_TASK GOAL_.
Pictures don't belong in the copy; print all the records exactly.
┌─ DATA FOR THE TASK
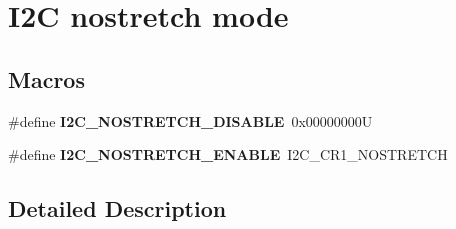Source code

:\hypertarget{group___i2_c__nostretch__mode}{}\section{I2C nostretch mode}
\label{group___i2_c__nostretch__mode}
\subsection*{Macros}
\begin{DoxyCompactItemize}
\item 
\mbox{\label{group___i2_c__nostretch__mode_ga611deefe89e56fa65f853e6796f2cf66}} 
\#define {\bfseries I2\+C\+\_\+\+N\+O\+S\+T\+R\+E\+T\+C\+H\+\_\+\+D\+I\+S\+A\+B\+LE}~0x00000000U
\item 
\mbox{\label{group___i2_c__nostretch__mode_ga67ebace1182d99bb5d7968994c01c80e}} 
\#define {\bfseries I2\+C\+\_\+\+N\+O\+S\+T\+R\+E\+T\+C\+H\+\_\+\+E\+N\+A\+B\+LE}~I2\+C\+\_\+\+C\+R1\+\_\+\+N\+O\+S\+T\+R\+E\+T\+CH
\end{DoxyCompactItemize}


\subsection{Detailed Description}
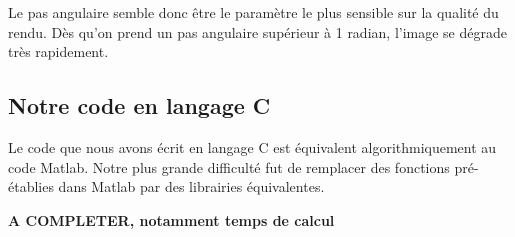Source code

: \documentclass[conference]{IEEEtran}
\begin{document}
Le pas angulaire semble donc être le paramètre le plus sensible sur la qualité du rendu. Dès qu'on prend un pas angulaire supérieur à 1 radian, l'image se dégrade très rapidement.

\subsection{Notre code en langage C}

Le code que nous avons écrit en langage C est équivalent algorithmiquement au code Matlab. Notre plus grande difficulté fut de remplacer des fonctions pré-établies dans Matlab par des librairies équivalentes.

\textbf{A COMPLETER, notamment temps de calcul}


%
%



%
%
\end{document}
└─
_RESULT OF THIS EXERCISE_.
Source code

:\hypertarget{group___i2_c__nostretch__mode}{}\section{I2C nostretch mode}
\label{group___i2_c__nostretch__mode}
\subsection*{Macros}
\begin{DoxyCompactItemize}
\item 
\mbox{\label{group___i2_c__nostretch__mode_ga611deefe89e56fa65f853e6796f2cf66}} 
\#define {\bfseries I2\+C\+\_\+\+N\+O\+S\+T\+R\+E\+T\+C\+H\+\_\+\+D\+I\+S\+A\+B\+LE}~0x00000000U
\item 
\mbox{\label{group___i2_c__nostretch__mode_ga67ebace1182d99bb5d7968994c01c80e}} 
\#define {\bfseries I2\+C\+\_\+\+N\+O\+S\+T\+R\+E\+T\+C\+H\+\_\+\+E\+N\+A\+B\+LE}~I2\+C\+\_\+\+C\+R1\+\_\+\+N\+O\+S\+T\+R\+E\+T\+CH
\end{DoxyCompactItemize}


\subsection{Detailed Description}
Source code

: \documentclass[conference]{IEEEtran}
\begin{document}
Le pas angulaire semble donc être le paramètre le plus sensible sur la qualité du rendu. Dès qu'on prend un pas angulaire supérieur à 1 radian, l'image se dégrade très rapidement.

\subsection{Notre code en langage C}

Le code que nous avons écrit en langage C est équivalent algorithmiquement au code Matlab. Notre plus grande difficulté fut de remplacer des fonctions pré-établies dans Matlab par des librairies équivalentes.

\textbf{A COMPLETER, notamment temps de calcul}


%
%



%
%
\end{document}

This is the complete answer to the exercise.